Aim of the task → Each line of the listing that includes the string "have" needs to be located and copied.

Listed records →
Content starts
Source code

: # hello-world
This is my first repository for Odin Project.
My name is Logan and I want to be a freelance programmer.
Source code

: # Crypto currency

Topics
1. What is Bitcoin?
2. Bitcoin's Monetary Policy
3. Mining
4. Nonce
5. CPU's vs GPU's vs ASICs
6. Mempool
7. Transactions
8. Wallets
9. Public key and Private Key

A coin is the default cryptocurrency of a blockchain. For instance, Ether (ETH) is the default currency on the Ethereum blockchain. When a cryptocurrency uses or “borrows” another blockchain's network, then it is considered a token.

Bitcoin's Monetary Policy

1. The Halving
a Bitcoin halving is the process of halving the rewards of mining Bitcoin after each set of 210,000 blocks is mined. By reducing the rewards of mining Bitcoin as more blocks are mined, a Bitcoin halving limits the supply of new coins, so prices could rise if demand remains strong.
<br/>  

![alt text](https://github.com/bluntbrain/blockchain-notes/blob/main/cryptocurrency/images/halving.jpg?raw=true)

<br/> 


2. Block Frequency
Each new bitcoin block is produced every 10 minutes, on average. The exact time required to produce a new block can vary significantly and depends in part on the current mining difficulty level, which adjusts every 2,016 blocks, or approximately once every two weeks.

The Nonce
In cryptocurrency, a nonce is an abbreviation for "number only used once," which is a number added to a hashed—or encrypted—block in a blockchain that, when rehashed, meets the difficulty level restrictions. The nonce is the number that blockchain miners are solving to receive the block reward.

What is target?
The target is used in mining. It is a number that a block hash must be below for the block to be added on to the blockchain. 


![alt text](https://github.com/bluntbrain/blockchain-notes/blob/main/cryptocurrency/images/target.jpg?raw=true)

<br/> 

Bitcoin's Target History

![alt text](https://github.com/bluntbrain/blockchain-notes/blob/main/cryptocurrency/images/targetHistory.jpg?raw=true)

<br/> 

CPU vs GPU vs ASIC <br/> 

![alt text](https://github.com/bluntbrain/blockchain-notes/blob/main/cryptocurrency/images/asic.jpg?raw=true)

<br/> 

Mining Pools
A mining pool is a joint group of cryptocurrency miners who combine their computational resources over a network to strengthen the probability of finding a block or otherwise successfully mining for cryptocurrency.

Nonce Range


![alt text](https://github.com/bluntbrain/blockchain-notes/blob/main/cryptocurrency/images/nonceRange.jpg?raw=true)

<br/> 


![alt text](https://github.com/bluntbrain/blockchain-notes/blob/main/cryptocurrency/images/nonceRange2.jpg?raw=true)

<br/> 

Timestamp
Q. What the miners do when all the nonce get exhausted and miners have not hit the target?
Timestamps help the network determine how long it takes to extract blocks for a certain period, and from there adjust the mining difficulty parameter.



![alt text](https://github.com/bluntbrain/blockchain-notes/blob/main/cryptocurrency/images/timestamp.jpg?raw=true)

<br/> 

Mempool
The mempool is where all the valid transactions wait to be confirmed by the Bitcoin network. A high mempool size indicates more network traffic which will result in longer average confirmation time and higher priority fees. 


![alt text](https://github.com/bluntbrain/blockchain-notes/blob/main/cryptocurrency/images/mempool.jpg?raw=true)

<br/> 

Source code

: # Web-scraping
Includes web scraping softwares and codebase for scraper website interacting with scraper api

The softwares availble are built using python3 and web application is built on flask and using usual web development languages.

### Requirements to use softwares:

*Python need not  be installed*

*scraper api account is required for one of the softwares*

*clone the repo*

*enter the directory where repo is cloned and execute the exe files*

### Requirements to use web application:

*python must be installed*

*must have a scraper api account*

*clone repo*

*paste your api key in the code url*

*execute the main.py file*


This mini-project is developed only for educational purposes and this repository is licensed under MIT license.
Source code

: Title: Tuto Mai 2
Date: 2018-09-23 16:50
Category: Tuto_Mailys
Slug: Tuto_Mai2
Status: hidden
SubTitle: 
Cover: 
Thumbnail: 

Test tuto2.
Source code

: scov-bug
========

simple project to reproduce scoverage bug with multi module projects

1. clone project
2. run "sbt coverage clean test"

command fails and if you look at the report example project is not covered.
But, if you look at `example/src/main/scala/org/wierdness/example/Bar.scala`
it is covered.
Content ends
Exercise answer →
Q. What the miners do when all the nonce get exhausted and miners have not hit the target?
*must have a scraper api account*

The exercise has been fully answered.